▶ **What you should do**
Nothing but the lines from the one with "Idealistic plan for" down to the one with "2. Generate galaxy positions in all shells" should be returned, exactly and with both ends included, from the material below.

▶ **Recorded information**
::::::::
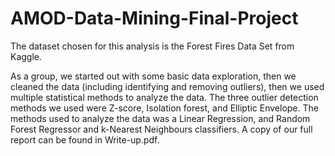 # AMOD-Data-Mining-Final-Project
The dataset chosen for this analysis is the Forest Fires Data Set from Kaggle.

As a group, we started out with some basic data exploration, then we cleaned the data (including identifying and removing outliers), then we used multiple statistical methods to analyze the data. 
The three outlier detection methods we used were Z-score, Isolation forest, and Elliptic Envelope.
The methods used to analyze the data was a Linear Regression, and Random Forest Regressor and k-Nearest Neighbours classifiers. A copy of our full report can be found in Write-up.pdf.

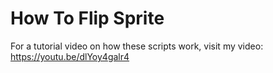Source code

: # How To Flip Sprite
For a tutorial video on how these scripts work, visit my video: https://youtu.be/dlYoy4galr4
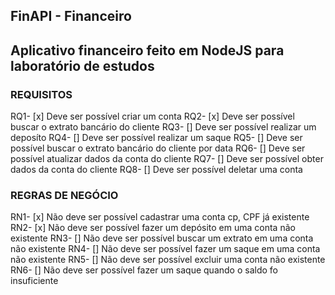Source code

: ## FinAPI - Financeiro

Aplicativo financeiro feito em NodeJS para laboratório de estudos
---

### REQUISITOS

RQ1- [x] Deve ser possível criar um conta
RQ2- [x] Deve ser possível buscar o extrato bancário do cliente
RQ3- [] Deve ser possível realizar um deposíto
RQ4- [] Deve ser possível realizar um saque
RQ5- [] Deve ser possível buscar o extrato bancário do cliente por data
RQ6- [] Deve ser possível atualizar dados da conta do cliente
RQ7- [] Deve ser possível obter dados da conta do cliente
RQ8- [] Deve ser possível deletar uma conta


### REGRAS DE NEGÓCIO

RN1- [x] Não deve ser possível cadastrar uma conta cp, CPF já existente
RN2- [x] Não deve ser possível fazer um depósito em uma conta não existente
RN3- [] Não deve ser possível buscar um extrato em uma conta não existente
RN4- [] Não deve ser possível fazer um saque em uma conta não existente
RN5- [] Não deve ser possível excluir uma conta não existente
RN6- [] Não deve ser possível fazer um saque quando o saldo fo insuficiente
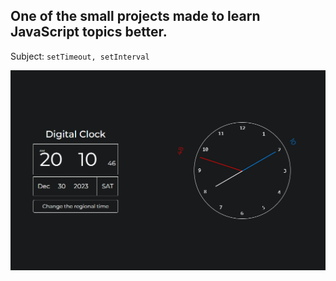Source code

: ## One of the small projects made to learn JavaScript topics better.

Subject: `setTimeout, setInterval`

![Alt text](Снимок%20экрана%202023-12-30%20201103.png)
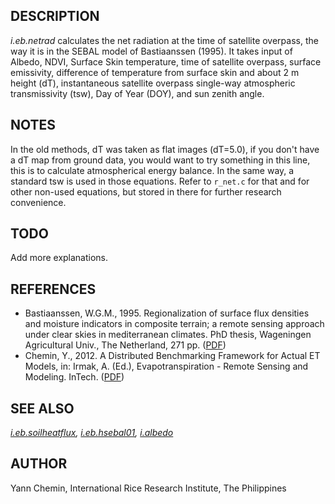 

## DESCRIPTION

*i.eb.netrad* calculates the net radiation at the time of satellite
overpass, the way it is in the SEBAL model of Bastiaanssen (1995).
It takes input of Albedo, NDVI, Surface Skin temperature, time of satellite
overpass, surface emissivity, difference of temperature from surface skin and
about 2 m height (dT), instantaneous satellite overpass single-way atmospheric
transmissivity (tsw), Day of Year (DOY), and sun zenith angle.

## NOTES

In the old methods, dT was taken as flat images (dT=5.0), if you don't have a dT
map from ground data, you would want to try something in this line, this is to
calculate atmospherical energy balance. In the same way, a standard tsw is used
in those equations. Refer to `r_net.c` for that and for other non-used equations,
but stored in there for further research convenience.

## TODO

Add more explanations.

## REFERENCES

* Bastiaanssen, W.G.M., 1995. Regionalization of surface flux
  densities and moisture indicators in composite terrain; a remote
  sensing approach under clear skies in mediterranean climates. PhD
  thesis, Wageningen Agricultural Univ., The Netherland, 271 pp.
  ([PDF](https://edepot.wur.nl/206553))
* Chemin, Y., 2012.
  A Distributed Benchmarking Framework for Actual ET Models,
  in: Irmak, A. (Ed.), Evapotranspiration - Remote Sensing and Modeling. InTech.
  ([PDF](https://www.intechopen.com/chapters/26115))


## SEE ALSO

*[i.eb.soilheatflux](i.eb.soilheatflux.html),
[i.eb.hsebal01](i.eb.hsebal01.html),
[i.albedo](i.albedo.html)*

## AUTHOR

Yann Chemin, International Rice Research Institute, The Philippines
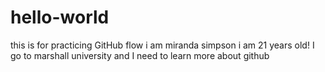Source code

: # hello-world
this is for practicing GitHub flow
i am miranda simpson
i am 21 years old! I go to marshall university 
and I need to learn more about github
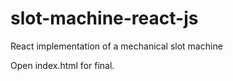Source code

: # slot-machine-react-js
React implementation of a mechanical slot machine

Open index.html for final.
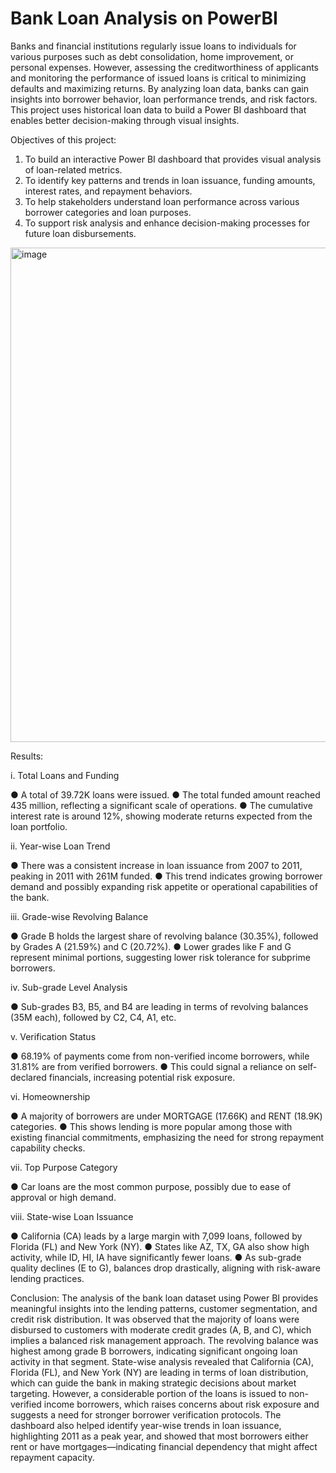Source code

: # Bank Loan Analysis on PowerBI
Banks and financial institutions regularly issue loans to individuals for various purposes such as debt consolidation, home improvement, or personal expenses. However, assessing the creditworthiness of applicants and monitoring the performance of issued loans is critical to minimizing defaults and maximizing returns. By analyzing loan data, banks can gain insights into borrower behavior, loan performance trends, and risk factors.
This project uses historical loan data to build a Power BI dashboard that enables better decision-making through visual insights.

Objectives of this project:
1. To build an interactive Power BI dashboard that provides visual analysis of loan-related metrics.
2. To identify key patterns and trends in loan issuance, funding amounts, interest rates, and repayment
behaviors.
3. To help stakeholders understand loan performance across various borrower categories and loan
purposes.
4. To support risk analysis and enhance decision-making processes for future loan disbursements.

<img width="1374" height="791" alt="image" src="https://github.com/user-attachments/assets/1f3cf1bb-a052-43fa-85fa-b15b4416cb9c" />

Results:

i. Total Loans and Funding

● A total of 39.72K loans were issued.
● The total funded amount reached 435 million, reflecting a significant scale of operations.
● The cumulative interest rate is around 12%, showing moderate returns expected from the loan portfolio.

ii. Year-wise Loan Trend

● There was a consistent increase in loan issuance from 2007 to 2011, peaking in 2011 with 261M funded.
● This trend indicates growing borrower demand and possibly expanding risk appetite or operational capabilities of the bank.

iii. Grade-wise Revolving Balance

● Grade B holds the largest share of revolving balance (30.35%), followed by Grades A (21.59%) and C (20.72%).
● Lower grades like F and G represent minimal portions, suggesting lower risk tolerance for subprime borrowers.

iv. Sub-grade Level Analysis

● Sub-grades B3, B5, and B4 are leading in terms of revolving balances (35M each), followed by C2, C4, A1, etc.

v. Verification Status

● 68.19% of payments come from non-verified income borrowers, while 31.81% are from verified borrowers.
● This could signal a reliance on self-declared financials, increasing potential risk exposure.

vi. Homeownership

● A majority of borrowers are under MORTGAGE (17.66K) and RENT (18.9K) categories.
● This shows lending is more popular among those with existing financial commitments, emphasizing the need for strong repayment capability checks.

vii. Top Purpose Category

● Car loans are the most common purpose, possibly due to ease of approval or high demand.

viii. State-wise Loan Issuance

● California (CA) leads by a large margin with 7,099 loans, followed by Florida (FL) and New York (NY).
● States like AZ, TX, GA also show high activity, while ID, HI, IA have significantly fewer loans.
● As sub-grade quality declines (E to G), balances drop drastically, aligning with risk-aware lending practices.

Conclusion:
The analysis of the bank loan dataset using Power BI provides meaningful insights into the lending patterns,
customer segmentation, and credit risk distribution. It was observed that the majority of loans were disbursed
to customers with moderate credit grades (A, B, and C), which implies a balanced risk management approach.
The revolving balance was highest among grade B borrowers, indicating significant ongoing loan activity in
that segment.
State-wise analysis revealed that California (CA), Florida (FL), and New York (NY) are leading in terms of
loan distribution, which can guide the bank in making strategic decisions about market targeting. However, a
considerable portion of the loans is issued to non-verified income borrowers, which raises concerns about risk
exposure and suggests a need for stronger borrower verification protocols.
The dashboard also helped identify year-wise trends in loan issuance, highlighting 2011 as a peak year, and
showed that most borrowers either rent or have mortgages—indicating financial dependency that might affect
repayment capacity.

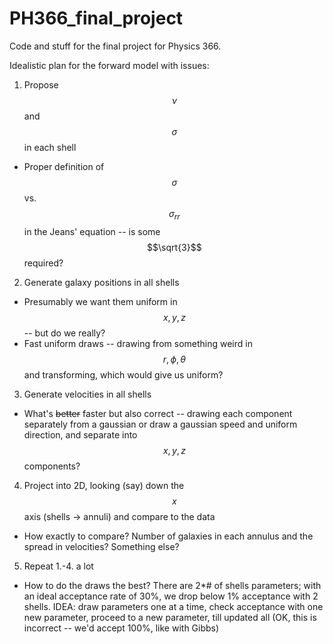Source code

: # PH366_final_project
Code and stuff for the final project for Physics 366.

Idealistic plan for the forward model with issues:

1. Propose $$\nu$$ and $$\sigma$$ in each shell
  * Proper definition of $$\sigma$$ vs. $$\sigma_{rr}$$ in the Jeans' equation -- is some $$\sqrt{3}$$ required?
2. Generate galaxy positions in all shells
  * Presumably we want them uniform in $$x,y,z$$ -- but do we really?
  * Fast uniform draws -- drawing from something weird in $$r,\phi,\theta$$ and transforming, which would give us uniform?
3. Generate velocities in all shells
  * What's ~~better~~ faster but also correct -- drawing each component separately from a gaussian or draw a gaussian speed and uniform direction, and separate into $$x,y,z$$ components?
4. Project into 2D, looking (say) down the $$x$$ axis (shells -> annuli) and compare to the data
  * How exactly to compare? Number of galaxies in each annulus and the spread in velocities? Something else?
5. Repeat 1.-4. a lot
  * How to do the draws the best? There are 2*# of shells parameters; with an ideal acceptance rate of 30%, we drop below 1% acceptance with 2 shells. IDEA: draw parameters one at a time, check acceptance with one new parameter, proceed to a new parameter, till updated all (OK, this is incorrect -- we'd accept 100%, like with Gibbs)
::::::::
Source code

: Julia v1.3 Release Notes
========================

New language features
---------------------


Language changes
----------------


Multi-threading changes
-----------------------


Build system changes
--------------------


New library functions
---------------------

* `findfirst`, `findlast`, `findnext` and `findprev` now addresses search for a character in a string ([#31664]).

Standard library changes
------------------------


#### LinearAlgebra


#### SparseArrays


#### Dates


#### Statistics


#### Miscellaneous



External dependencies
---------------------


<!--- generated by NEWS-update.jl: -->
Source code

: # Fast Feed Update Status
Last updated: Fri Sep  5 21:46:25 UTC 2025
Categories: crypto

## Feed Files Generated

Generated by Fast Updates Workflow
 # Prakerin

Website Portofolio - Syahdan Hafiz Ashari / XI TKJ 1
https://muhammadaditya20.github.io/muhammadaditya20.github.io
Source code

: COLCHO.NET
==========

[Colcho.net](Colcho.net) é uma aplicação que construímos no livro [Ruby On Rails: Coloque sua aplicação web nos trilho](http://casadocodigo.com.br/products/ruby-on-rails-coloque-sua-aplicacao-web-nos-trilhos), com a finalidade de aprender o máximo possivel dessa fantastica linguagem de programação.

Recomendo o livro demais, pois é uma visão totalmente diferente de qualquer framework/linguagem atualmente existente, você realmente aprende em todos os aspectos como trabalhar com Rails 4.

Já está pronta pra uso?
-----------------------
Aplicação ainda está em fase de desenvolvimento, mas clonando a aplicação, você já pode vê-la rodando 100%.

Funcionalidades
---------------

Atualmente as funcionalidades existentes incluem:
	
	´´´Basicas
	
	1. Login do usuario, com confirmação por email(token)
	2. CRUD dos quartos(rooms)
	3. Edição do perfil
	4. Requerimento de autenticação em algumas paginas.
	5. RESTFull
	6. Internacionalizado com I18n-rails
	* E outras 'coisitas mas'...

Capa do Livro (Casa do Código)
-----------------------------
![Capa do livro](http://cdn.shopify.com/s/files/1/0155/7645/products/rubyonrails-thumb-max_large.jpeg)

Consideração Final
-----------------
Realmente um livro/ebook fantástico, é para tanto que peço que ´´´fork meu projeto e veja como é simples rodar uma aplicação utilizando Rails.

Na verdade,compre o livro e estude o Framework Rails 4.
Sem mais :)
::::::::
▶ **Answer for the task**
Idealistic plan for the forward model with issues:

1. Propose $$\nu$$ and $$\sigma$$ in each shell
  * Proper definition of $$\sigma$$ vs. $$\sigma_{rr}$$ in the Jeans' equation -- is some $$\sqrt{3}$$ required?
2. Generate galaxy positions in all shells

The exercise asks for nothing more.